### DATA RECORDS

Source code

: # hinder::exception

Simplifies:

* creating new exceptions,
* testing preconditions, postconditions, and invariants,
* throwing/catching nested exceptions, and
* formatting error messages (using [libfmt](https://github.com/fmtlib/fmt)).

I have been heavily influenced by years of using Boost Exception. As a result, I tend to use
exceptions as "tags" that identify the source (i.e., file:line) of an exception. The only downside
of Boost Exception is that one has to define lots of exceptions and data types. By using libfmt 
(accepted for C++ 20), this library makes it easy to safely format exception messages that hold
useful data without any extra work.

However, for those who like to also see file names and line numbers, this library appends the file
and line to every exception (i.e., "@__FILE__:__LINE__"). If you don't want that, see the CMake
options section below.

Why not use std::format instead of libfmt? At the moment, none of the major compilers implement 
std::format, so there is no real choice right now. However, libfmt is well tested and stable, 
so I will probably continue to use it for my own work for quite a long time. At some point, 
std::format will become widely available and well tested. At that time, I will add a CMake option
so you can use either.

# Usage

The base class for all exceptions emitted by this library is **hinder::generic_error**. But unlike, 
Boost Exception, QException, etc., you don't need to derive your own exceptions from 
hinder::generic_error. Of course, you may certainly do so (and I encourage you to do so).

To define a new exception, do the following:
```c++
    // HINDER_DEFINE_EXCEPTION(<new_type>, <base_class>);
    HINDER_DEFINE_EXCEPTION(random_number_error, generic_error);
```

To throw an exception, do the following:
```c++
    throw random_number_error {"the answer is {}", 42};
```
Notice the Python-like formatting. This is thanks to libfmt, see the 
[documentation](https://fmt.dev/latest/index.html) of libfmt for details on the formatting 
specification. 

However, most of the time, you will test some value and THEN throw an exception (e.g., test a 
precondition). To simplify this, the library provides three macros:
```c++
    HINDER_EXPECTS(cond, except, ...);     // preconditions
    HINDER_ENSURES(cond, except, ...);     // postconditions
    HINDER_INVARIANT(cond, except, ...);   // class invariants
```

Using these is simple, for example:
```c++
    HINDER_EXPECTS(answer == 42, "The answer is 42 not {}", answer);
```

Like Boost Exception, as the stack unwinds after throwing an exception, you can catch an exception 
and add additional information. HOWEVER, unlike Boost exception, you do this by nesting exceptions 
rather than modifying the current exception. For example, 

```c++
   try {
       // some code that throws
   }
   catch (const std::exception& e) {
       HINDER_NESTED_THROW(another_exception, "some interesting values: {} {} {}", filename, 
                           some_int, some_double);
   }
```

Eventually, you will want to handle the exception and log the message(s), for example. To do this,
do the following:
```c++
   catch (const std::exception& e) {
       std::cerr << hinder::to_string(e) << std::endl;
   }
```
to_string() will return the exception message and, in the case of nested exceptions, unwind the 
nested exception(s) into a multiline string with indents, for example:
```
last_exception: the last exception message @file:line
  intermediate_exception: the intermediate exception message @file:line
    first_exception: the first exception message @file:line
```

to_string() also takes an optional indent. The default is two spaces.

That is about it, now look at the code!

######

TASK DIRECTIONS: Copy down every record, keeping each one exact.

WRITTEN RESPONSE:
Source code

: # hinder::exception

Simplifies:

* creating new exceptions,
* testing preconditions, postconditions, and invariants,
* throwing/catching nested exceptions, and
* formatting error messages (using [libfmt](https://github.com/fmtlib/fmt)).

I have been heavily influenced by years of using Boost Exception. As a result, I tend to use
exceptions as "tags" that identify the source (i.e., file:line) of an exception. The only downside
of Boost Exception is that one has to define lots of exceptions and data types. By using libfmt 
(accepted for C++ 20), this library makes it easy to safely format exception messages that hold
useful data without any extra work.

However, for those who like to also see file names and line numbers, this library appends the file
and line to every exception (i.e., "@__FILE__:__LINE__"). If you don't want that, see the CMake
options section below.

Why not use std::format instead of libfmt? At the moment, none of the major compilers implement 
std::format, so there is no real choice right now. However, libfmt is well tested and stable, 
so I will probably continue to use it for my own work for quite a long time. At some point, 
std::format will become widely available and well tested. At that time, I will add a CMake option
so you can use either.

# Usage

The base class for all exceptions emitted by this library is **hinder::generic_error**. But unlike, 
Boost Exception, QException, etc., you don't need to derive your own exceptions from 
hinder::generic_error. Of course, you may certainly do so (and I encourage you to do so).

To define a new exception, do the following:
```c++
    // HINDER_DEFINE_EXCEPTION(<new_type>, <base_class>);
    HINDER_DEFINE_EXCEPTION(random_number_error, generic_error);
```

To throw an exception, do the following:
```c++
    throw random_number_error {"the answer is {}", 42};
```
Notice the Python-like formatting. This is thanks to libfmt, see the 
[documentation](https://fmt.dev/latest/index.html) of libfmt for details on the formatting 
specification. 

However, most of the time, you will test some value and THEN throw an exception (e.g., test a 
precondition). To simplify this, the library provides three macros:
```c++
    HINDER_EXPECTS(cond, except, ...);     // preconditions
    HINDER_ENSURES(cond, except, ...);     // postconditions
    HINDER_INVARIANT(cond, except, ...);   // class invariants
```

Using these is simple, for example:
```c++
    HINDER_EXPECTS(answer == 42, "The answer is 42 not {}", answer);
```

Like Boost Exception, as the stack unwinds after throwing an exception, you can catch an exception 
and add additional information. HOWEVER, unlike Boost exception, you do this by nesting exceptions 
rather than modifying the current exception. For example, 

```c++
   try {
       // some code that throws
   }
   catch (const std::exception& e) {
       HINDER_NESTED_THROW(another_exception, "some interesting values: {} {} {}", filename, 
                           some_int, some_double);
   }
```

Eventually, you will want to handle the exception and log the message(s), for example. To do this,
do the following:
```c++
   catch (const std::exception& e) {
       std::cerr << hinder::to_string(e) << std::endl;
   }
```
to_string() will return the exception message and, in the case of nested exceptions, unwind the 
nested exception(s) into a multiline string with indents, for example:
```
last_exception: the last exception message @file:line
  intermediate_exception: the intermediate exception message @file:line
    first_exception: the first exception message @file:line
```

to_string() also takes an optional indent. The default is two spaces.

That is about it, now look at the code!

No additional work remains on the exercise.